* **Exercise directions**: Each line of the data below from the one holding "and Statistics, vol." to the one holding "AFE economies.3 According", inclusive, is to be reproduced exactly; no other line belongs in the answer.

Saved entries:
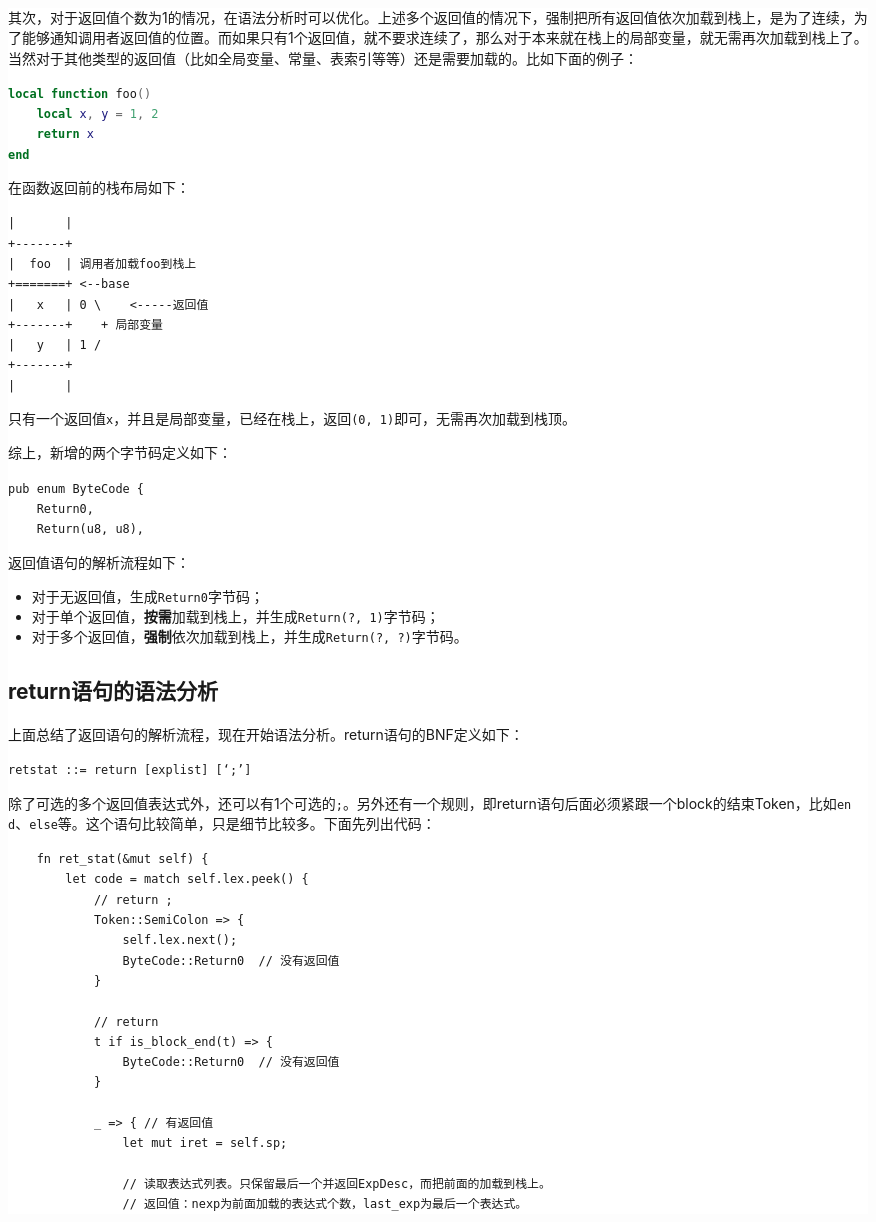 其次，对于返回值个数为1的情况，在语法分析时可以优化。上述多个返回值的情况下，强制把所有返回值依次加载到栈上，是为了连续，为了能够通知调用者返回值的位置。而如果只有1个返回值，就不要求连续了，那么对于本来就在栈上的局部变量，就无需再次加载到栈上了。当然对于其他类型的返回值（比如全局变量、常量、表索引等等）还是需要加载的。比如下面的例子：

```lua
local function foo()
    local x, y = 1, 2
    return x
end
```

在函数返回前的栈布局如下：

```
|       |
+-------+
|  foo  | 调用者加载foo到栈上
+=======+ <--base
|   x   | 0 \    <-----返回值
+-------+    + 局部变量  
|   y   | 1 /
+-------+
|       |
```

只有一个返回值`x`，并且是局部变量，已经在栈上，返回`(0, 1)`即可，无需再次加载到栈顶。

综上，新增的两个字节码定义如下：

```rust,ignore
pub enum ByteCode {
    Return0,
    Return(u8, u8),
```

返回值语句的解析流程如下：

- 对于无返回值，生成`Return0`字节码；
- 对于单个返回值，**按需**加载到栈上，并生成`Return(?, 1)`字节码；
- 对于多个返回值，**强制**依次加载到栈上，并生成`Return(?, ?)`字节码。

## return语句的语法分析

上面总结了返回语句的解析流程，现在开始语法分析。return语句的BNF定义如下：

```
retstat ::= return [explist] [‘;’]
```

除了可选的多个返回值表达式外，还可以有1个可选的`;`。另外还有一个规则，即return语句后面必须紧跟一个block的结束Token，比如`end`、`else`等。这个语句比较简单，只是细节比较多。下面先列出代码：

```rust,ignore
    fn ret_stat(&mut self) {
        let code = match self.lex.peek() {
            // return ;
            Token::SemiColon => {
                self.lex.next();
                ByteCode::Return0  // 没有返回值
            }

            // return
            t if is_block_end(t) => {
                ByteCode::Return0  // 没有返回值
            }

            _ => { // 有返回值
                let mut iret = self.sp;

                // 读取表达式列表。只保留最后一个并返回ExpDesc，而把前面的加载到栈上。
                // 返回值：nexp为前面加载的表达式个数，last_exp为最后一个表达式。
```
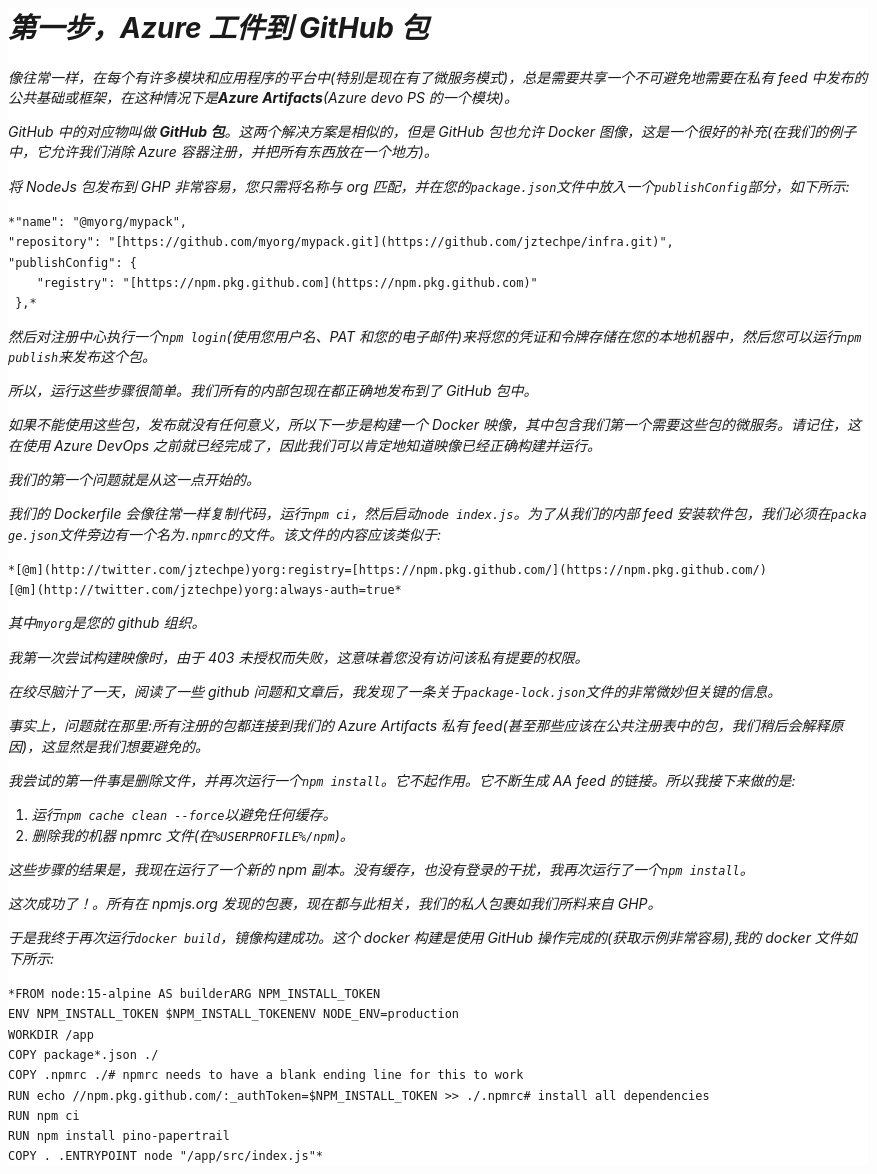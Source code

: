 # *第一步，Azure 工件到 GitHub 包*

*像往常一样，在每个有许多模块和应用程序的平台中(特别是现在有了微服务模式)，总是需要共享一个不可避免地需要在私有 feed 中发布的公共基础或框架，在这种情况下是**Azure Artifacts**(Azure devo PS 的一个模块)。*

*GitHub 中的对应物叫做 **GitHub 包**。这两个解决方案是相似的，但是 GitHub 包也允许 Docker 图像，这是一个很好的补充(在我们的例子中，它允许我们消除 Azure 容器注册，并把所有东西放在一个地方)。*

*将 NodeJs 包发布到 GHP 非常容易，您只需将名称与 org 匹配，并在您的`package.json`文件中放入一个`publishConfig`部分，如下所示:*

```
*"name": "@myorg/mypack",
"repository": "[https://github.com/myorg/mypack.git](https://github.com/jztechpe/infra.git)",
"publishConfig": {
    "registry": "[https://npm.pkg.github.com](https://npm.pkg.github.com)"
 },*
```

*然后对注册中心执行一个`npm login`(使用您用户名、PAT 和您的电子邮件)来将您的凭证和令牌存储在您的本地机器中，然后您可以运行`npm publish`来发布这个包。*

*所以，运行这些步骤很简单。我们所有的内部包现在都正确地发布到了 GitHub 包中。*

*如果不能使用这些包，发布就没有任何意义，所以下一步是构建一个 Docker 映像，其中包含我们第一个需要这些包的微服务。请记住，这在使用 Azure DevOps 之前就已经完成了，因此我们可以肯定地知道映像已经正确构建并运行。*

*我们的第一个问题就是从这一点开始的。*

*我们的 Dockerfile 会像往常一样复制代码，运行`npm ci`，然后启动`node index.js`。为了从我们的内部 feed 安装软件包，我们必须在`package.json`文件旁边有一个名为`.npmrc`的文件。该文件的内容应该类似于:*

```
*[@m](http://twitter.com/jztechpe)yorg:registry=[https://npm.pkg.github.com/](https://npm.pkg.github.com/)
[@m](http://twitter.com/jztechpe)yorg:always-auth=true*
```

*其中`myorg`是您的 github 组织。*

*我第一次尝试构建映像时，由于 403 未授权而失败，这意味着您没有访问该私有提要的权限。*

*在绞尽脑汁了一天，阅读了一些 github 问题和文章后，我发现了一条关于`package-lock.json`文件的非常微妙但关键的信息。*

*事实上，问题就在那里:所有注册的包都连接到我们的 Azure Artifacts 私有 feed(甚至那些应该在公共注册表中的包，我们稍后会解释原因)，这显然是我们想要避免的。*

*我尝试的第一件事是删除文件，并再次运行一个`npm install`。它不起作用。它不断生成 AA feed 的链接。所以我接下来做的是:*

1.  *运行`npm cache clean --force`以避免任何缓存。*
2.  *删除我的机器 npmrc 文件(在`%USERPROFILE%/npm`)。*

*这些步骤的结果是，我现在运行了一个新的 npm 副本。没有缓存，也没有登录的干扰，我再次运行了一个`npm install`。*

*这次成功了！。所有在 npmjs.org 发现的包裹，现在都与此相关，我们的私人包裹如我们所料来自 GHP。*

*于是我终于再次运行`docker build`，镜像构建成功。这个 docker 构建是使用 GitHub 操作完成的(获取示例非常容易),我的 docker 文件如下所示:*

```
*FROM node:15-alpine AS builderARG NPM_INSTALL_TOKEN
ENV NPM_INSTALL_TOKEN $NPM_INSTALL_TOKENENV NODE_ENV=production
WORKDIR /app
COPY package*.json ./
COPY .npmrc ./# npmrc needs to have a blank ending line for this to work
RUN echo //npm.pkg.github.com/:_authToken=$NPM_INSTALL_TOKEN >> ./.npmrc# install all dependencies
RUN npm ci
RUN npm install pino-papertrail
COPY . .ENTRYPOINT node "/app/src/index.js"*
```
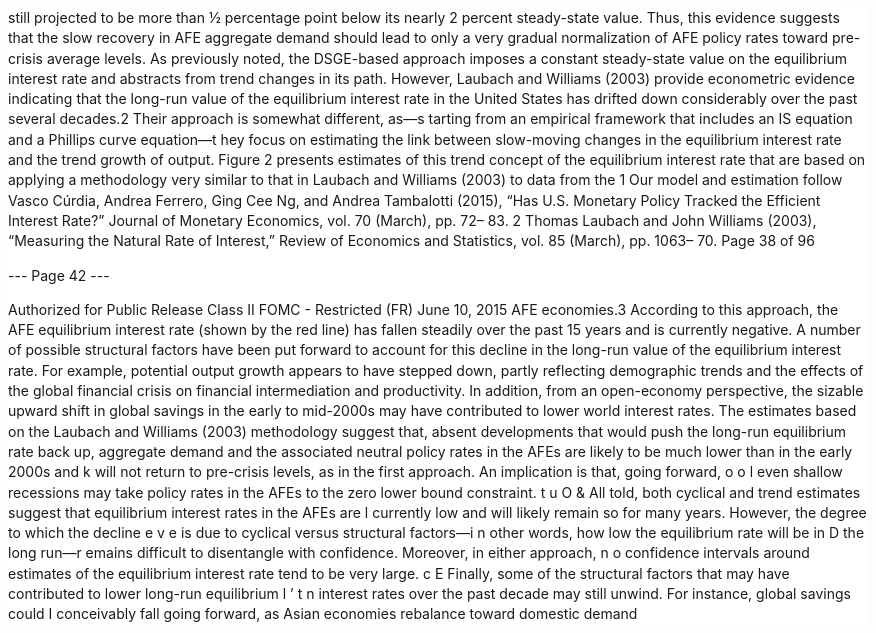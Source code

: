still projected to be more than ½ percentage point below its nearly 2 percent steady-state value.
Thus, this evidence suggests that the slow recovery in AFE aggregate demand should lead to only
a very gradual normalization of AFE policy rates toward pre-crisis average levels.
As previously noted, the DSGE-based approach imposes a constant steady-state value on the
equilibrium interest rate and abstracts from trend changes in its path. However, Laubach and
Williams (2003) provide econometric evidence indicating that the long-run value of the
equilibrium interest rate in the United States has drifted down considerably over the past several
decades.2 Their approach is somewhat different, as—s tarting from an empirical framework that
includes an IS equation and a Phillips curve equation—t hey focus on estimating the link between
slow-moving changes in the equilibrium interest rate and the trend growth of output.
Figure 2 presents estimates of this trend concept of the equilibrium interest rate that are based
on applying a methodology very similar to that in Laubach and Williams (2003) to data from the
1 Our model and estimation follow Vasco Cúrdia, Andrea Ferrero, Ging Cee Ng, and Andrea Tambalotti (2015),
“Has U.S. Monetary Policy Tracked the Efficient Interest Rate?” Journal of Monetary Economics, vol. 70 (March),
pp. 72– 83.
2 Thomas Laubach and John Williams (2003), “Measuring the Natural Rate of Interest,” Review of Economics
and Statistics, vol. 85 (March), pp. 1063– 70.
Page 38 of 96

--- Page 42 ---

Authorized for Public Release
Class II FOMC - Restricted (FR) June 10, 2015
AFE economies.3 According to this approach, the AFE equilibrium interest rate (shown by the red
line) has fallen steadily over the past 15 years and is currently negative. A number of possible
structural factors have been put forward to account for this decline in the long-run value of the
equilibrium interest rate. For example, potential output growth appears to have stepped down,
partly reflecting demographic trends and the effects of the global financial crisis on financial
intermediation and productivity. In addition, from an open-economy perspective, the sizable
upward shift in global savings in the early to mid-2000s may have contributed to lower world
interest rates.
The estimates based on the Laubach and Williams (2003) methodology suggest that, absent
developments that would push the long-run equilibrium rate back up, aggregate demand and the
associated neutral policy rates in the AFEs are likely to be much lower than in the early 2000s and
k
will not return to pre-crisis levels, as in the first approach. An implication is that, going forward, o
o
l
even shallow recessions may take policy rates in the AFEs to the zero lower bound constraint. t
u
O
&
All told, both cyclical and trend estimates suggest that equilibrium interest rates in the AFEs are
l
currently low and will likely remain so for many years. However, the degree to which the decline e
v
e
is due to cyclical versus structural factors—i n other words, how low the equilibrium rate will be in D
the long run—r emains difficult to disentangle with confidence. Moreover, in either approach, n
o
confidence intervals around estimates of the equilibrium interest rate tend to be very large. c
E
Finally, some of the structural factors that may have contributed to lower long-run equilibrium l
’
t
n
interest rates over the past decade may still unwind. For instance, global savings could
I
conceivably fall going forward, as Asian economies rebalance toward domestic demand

* **Completed task**:
and Statistics, vol. 85 (March), pp. 1063– 70.
Page 38 of 96

--- Page 42 ---

Authorized for Public Release
Class II FOMC - Restricted (FR) June 10, 2015
AFE economies.3 According to this approach, the AFE equilibrium interest rate (shown by the red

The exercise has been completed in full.